The relatively new ecosystem of large-scale distribution of digital content (movies, tv, music, books, periodicals) has brought many challenges – one of the largest being how in the world do we create and distribute so much of this stuff and keep the quality high?
Well… often we don’t… sad to say, most of the digital content that is made available online (and here I mean this in the largest sense: cable, satellite, telco as well as the internet) is of lower quality than what we enjoyed in the past with purely physical distribution. Compared to an HD Blu-ray movie, a fine photographic print, a hard-back book made by a good lithographer, a CD of music – the current crop of highly compressed video, music, etc. is but a reasonable approximation.
In many cases, the new digital versions are getting really, really good – for the cost and bandwidth used to distribute them. The convenience, low cost and flexibility of the digital distribution model has been overwhelmingly adopted by the world today – to the extent that huge physical distribution companies (such as Netflix – who only a few years ago ONLY distributed movies via DVD) now state that “We expect DVD subscribers to decline every quarter, forever.”
The bottom line is that the products delivered by digital distribution technology have been deemed “good enough” by the world at large. Yes, there is (fortunately) a continual quest for higher quality, and an appreciation of that by the consumer: nobody wants to go back to VHS quality of video – we all want HD (or as close to that as we can get). But the convenience, flexibility and low cost of streaming and downloaded material offsets, in most cases, the drop in quality compared to what can be delivered physically.
One only has to look at print circulation figures for newspapers and magazines to see how rapidly this change is taking place. Like it or not, this genie is way out of the bottle and is not going back. Distributors of books, newspapers and magazines have perhaps the most challenging adaption period ahead for two reasons:
#1: “Digital Print” can be effectively distributed at a very high quality to smartphones, tablets and laptops/PCs due to the high quality displays in use today on these devices and the relatively small data requirements to send print and smallish photos. This means that there is almost no differentiation experienced by the consumer, in terms of quality, when they move from physical to virtual consumption.
#2: With attention to the full range of possibilities of “Digital Print” media, including hyperlinking, embedded videos and graphics that are impossible (either technically or financially) to create in physical print, interactive elements, etc. – the digital versions are often more compelling than the physical versions of the same content.
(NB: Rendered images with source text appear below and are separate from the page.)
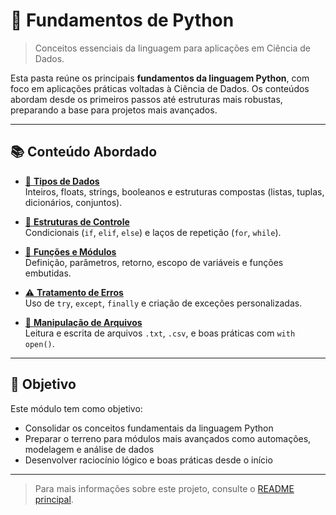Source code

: # 📘 Fundamentos de Python  
> Conceitos essenciais da linguagem para aplicações em Ciência de Dados.

Esta pasta reúne os principais **fundamentos da linguagem Python**, com foco em aplicações práticas voltadas à Ciência de Dados. Os conteúdos abordam desde os primeiros passos até estruturas mais robustas, preparando a base para projetos mais avançados.

---

## 📚 Conteúdo Abordado

- [🔢 **Tipos de Dados**](https://github.com/Marlon99henrique/python-data-science/blob/main/01_fundamentos/01_tipos_dados.ipynb)    
  Inteiros, floats, strings, booleanos e estruturas compostas (listas, tuplas, dicionários, conjuntos).

- [🔁 **Estruturas de Controle**](https://github.com/Marlon99henrique/python-data-science/blob/main/01_fundamentos/02_estruturas_controle.ipynb)    
  Condicionais (`if`, `elif`, `else`) e laços de repetição (`for`, `while`).

- [🧰 **Funções e Módulos**](https://github.com/Marlon99henrique/python-data-science/blob/main/01_fundamentos/03_funcoes_modulos.ipynb)  
  Definição, parâmetros, retorno, escopo de variáveis e funções embutidas.

- [⚠️ **Tratamento de Erros**](https://github.com/Marlon99henrique/python-data-science/blob/main/01_fundamentos/04_tratamento_erros.ipynb)  
  Uso de `try`, `except`, `finally` e criação de exceções personalizadas.
  
- [📂 **Manipulação de Arquivos**](https://github.com/Marlon99henrique/python-data-science/blob/main/01_fundamentos/05_manipulacao_arquivos.ipynb)  
  Leitura e escrita de arquivos `.txt`, `.csv`, e boas práticas com `with open()`.



---


## 🎯 Objetivo

Este módulo tem como objetivo:

- Consolidar os conceitos fundamentais da linguagem Python  
- Preparar o terreno para módulos mais avançados como automações, modelagem e análise de dados  
- Desenvolver raciocínio lógico e boas práticas desde o início

---

> Para mais informações sobre este projeto, consulte o [README principal](../README.md).
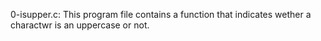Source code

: 0-isupper.c: This program file contains a function that indicates wether a charactwr is an uppercase or not.
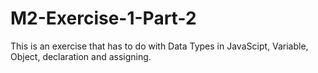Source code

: # M2-Exercise-1-Part-2
 This is an exercise that has to do with Data Types in JavaScipt, Variable, Object, declaration and assigning.
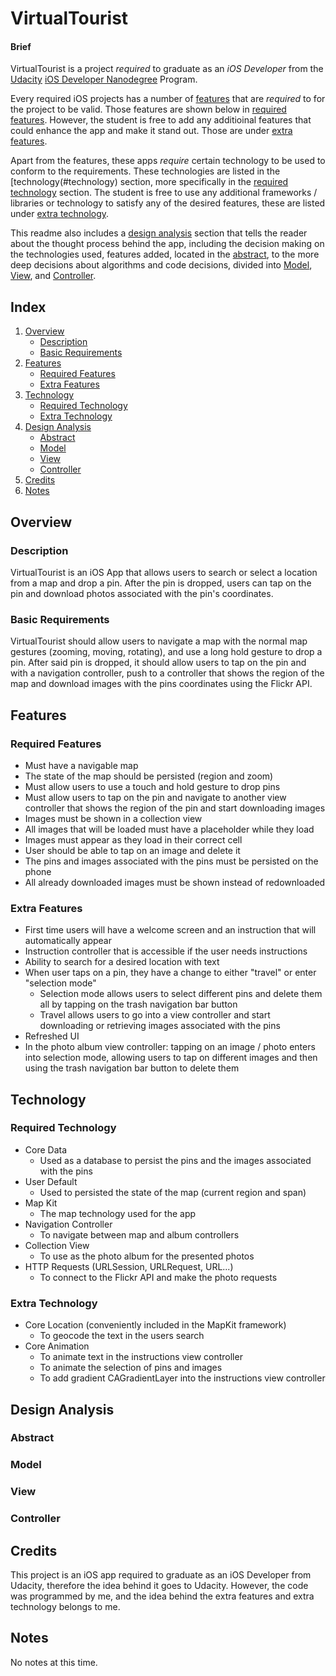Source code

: # VirtualTourist

#### Brief

VirtualTourist is a project *required* to graduate as an *iOS Developer* from the [Udacity](https://www.udacity.com) [iOS Developer Nanodegree](https://www.udacity.com/course/ios-developer-nanodegree--nd003) Program.

Every required iOS projects has a number of [features](#features) that are *required* to for the project to be valid. Those features are shown below in [required features](#required-features). However, the student is free to add any additioinal features that could enhance the app and make it stand out. Those are under [extra features](#extra-features).

Apart from the features, these apps *require* certain technology to be used to conform to the requirements. These technologies are listed in the [technology(#technology) section, more specifically in the [required technology](#required-technology) section. The student is free to use any additional frameworks / libraries or technology to satisfy any of the desired features, these are listed under [extra technology](#extra-technology).

This readme also includes a [design analysis](#design-analysis) section that tells the reader about the thought process behind the app, including the decision making on the technologies used, features added, located in the [abstract](#abstract), to the more deep decisions about algorithms and code decisions, divided into [Model](#model), [View](#view), and [Controller](#controller).

## Index
1. [Overview](#overview)
	- [Description](#description)
	- [Basic Requirements](#basic-requirements)
2. [Features](#features)
	- [Required Features](#required-features)
	- [Extra Features](#extra-features)
3. [Technology](#technology)
	- [Required Technology](#required-technology)
	- [Extra Technology](#extra-technology)
4. [Design Analysis](#design-analysis)
	- [Abstract](#abstract)
	- [Model](#model)
	- [View](#view)
	- [Controller](#controller)
5. [Credits](#credits)
6. [Notes](#notes)

## Overview

### Description

VirtualTourist is an iOS App that allows users to search or select a location from a map and drop a pin. After the pin is dropped, users can tap on the pin and download photos associated with the pin's coordinates.

### Basic Requirements 

VirtualTourist should allow users to navigate a map with the normal map gestures (zooming, moving, rotating), and use a long hold gesture to drop a pin. After said pin is dropped, it should allow users to tap on the pin and with a navigation controller, push to a controller that shows the region of the map and download images with the pins coordinates using the Flickr API.

## Features

### Required Features
- Must have a navigable map
- The state of the map should be persisted (region and zoom)
- Must allow users to use a touch and hold gesture to drop pins
- Must allow users to tap on the pin and navigate to another view controller that shows the region of the pin and start downloading images
- Images must be shown in a collection view
- All images that will be loaded must have a placeholder while they load
- Images must appear as they load in their correct cell
- User should be able to tap on an image and delete it
- The pins and images associated with the pins must be persisted on the phone
- All already downloaded images must be shown instead of redownloaded

### Extra Features
- First time users will have a welcome screen and an instruction that will automatically appear
- Instruction controller that is accessible if the user needs instructions
- Ability to search for a desired location with text
- When user taps on a pin, they have a change to either "travel" or enter "selection mode"
	- Selection mode allows users to select different pins and delete them all by tapping on the trash navigation bar button
	- Travel allows users to go into a view controller and start downloading or retrieving images associated with the pins
- Refreshed UI
- In the photo album view controller: tapping on an image / photo enters into selection mode, allowing users to tap on different images and then using the trash navigation bar button to delete them

## Technology

### Required Technology
- Core Data
	- Used as a database to persist the pins and the images associated with the pins
- User Default
	- Used to persisted the state of the map (current region and span)
- Map Kit
	- The map technology used for the app
- Navigation Controller
	- To navigate between map and album controllers
- Collection View
	- To use as the photo album for the presented photos
- HTTP Requests (URLSession, URLRequest, URL...)
	- To connect to the Flickr API and make the photo requests

### Extra Technology
- Core Location (conveniently included in the MapKit framework)
	- To geocode the text in the users search
- Core Animation
	- To animate text in the instructions view controller
	- To animate the selection of pins and images
	- To add gradient CAGradientLayer into the instructions view controller

## Design Analysis

### Abstract

### Model

### View

### Controller

## Credits

This project is an iOS app required to graduate as an iOS Developer from Udacity, therefore the idea behind it goes to Udacity. However, the code was programmed by me, and the idea behind the extra features and extra technology belongs to me.

## Notes

No notes at this time.
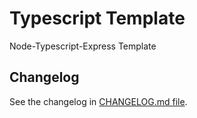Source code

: # Typescript Template

Node-Typescript-Express Template

## Changelog

See the changelog in [CHANGELOG.md file](./CHANGELOG.md).
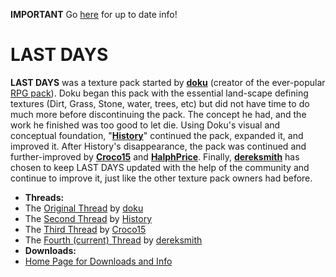 
**IMPORTANT**
Go [here](http://sukar42.github.io/LAST_DAYS) for up to date info!

















LAST DAYS
=========
**LAST DAYS** was a texture pack started by **[doku](http://www.minecraftforum.net/user/14329-)** (creator of the ever-popular [RPG pack](http://www.minecraftforum.net/topic/513093-)).  Doku began this pack with the essential land-scape defining textures (Dirt, Grass, Stone, water, trees, etc) but did not have time to do much more before discontinuing the pack.  The concept he had, and the work he finished was too good to let die.  Using Doku's visual and conceptual foundation, "**[History](http://www.minecraftforum.net/user/53403-)**" continued the pack, expanded it, and improved it.  After History's disappearance, the pack was continued and further-improved by **[Croco15](http://www.minecraftforum.net/user/158674-)** and **[HalphPrice](http://www.minecraftforum.net/user/249941-)**.  Finally, **[dereksmith](http://www.minecraftforum.net/user/98378-)** has chosen to keep LAST DAYS updated with the help of the community and continue to improve it, just like the other texture pack owners had before.  

* **Threads:**
 * The [Original Thread](http://www.minecraftforum.net/topic/30422-) by [doku](http://www.minecraftforum.net/user/14329-)
 * The [Second Thread](http://www.minecraftforum.net/topic/126176-) by [History](http://www.minecraftforum.net/user/53403-)
 * The [Third Thread](http://www.minecraftforum.net/topic/369814-) by [Croco15](http://www.minecraftforum.net/user/158674-)
 * The [Fourth (current) Thread](http://www.minecraftforum.net/topic/1059319-) by [dereksmith](http://www.minecraftforum.net/user/98378-)
* **Downloads:**
 * [Home Page for Downloads and Info](http://zerolevels.github.io/LAST_DAYS/)
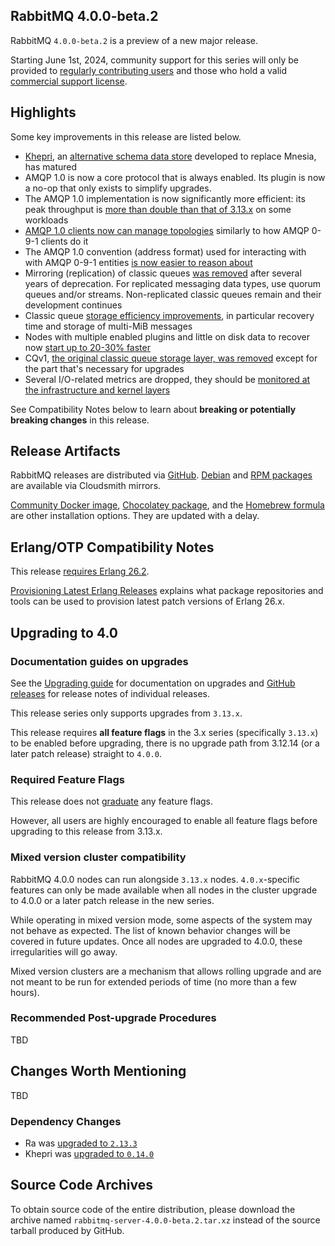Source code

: ## RabbitMQ 4.0.0-beta.2

RabbitMQ `4.0.0-beta.2` is a preview of a new major release.

Starting June 1st, 2024, community support for this series will only be provided to [regularly contributing users](https://github.com/rabbitmq/rabbitmq-server/blob/main/COMMUNITY_SUPPORT.md) and those who hold a valid [commercial support license](https://tanzu.vmware.com/rabbitmq/oss).

## Highlights

Some key improvements in this release are listed below.

 * [Khepri](https://www.youtube.com/watch?v=whVqpgvep90), an [alternative schema data store](https://github.com/rabbitmq/rabbitmq-server/pull/7206) developed to replace Mnesia,
   has matured
 * AMQP 1.0 is now a core protocol that is always enabled. Its plugin is now a no-op that only exists to simplify upgrades.
 * The AMQP 1.0 implementation is now significantly more efficient: its peak throughput is [more than double than that of 3.13.x](https://github.com/rabbitmq/rabbitmq-server/pull/9022)
   on some workloads
 * [AMQP 1.0 clients now can manage topologies](https://github.com/rabbitmq/rabbitmq-server/pull/10559) similarly to how AMQP 0-9-1 clients do it
 * The AMQP 1.0 convention (address format) used for interacting with with AMQP 0-9-1 entities [is now easier to reason about](https://github.com/rabbitmq/rabbitmq-server/pull/11618)
 * Mirroring (replication) of classic queues [was removed](https://github.com/rabbitmq/rabbitmq-server/pull/9815) after several years of deprecation. For replicated messaging data types,
   use quorum queues and/or streams. Non-replicated classic queues remain and their development continues
 * Classic queue [storage efficiency improvements](https://github.com/rabbitmq/rabbitmq-server/pull/11112), in particular recovery time and storage of multi-MiB messages
 * Nodes with multiple enabled plugins and little on disk data to recover now [start up to 20-30% faster](https://github.com/rabbitmq/rabbitmq-server/pull/10989)
 * CQv1, [the original classic queue storage layer, was removed](https://github.com/rabbitmq/rabbitmq-server/pull/10656) except for the part that's necessary for upgrades
 * Several I/O-related metrics are dropped, they should be [monitored at the infrastructure and kernel layers](https://www.rabbitmq.com/docs/monitoring#system-metrics)

See Compatibility Notes below to learn about **breaking or potentially breaking changes** in this release.

## Release Artifacts

RabbitMQ releases are distributed via [GitHub](https://github.com/rabbitmq/rabbitmq-server/releases).
[Debian](https://rabbitmq.com/install-debian.html) and [RPM packages](https://rabbitmq.com/install-rpm.html) are available via Cloudsmith mirrors.

[Community Docker image](https://hub.docker.com/_/rabbitmq/), [Chocolatey package](https://community.chocolatey.org/packages/rabbitmq), and the [Homebrew formula](https://www.rabbitmq.com/docs/install-homebrew)
are other installation options. They are updated with a delay.


## Erlang/OTP Compatibility Notes

This release [requires Erlang 26.2](https://www.rabbitmq.com/docs/which-erlang).

[Provisioning Latest Erlang Releases](https://www.rabbitmq.com/docs/which-erlang#erlang-repositories) explains
what package repositories and tools can be used to provision latest patch versions of Erlang 26.x.


## Upgrading to 4.0

### Documentation guides on upgrades

See the [Upgrading guide](https://www.rabbitmq.com/docs/upgrade) for documentation on upgrades and [GitHub releases](https://github.com/rabbitmq/rabbitmq-server/releases)
for release notes of individual releases.

This release series only supports upgrades from `3.13.x`.

This release requires **all feature flags** in the 3.x series (specifically `3.13.x`) to be enabled before upgrading,
there is no upgrade path from 3.12.14 (or a later patch release) straight to `4.0.0`.

### Required Feature Flags

This release does not [graduate](https://www.rabbitmq.com/docs/feature-flags#graduation) any feature flags.

However, all users are highly encouraged to enable all feature flags before upgrading to this release from
3.13.x.

### Mixed version cluster compatibility

RabbitMQ 4.0.0 nodes can run alongside `3.13.x` nodes. `4.0.x`-specific features can only be made available when all nodes in the cluster
upgrade to 4.0.0 or a later patch release in the new series.

While operating in mixed version mode, some aspects of the system may not behave as expected. The list of known behavior changes will be covered in future updates.
Once all nodes are upgraded to 4.0.0, these irregularities will go away.

Mixed version clusters are a mechanism that allows rolling upgrade and are not meant to be run for extended
periods of time (no more than a few hours).

### Recommended Post-upgrade Procedures

TBD


## Changes Worth Mentioning

TBD


### Dependency Changes

 * Ra was [upgraded to `2.13.3`](https://github.com/rabbitmq/ra/releases)
 * Khepri was [upgraded to `0.14.0`](https://github.com/rabbitmq/khepri/releases)

## Source Code Archives

To obtain source code of the entire distribution, please download the archive named `rabbitmq-server-4.0.0-beta.2.tar.xz`
instead of the source tarball produced by GitHub.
The content creation and distribution model for print is moving very rapidly: it is very likely that within 5 years the vast majority of all contemporaneous print media (newspapers, magazines, popular fiction, reports, scientific journals, etc.) will be available only in digital format.
In addition to the convenience and immediacy of digital print, there are other issues to consider: newsprint requires lots of trees, water, energy, fuel to transport, etc. – all adding to the financial and ecological cost of physical distribution. The cost of manufacturing all our digital devices, and the energy to run them, is a factor in the balance, but that cost is far lower. Every morning’s paper is eventually thrown out, burned, etc. – while yesterday’s digital news is just written over in memory…
Music, movies, television, games, etc. are more difficult to distribute digitally than physically – for the equivalent quality. That is the crucial difference. High quality video and music takes a LOT of bandwidth, and even in today’s times that is still expensive. Outside of the USA, Western Europe and certain areas of AsiaPacific, high bandwidth either does not exist or is prohibitively expensive.
To offset this issue, all current video and audio content is highly compressed to save bandwidth, lower costs, and decrease transmission time. This compression lowers the quality of the product. Tremendous efforts have been successfully made over the years to drive the quality up and either keep the bandwidth the same, or even lower it. This has allowed us to experience tv on our cell phones now, a reasonable level of HD in the home via cable/satellite/telco, and thousands of songs in a postage-stamp sized device that can clip to your shirt pocket.
We assume that this trajectory will only keep improving, with eventually the quality of video and audio getting close to what physical media can offer today.
So what is the point of this observation? That a truly enormous amount of data is now being produced and distributed digitally – more than most ever envisioned. The explosion of digital consumer devices, and even more importantly the complete dependence by all business, governmental and military functions in the world on computers and interconnected data, has pushed data consumption to levels that are truly astounding.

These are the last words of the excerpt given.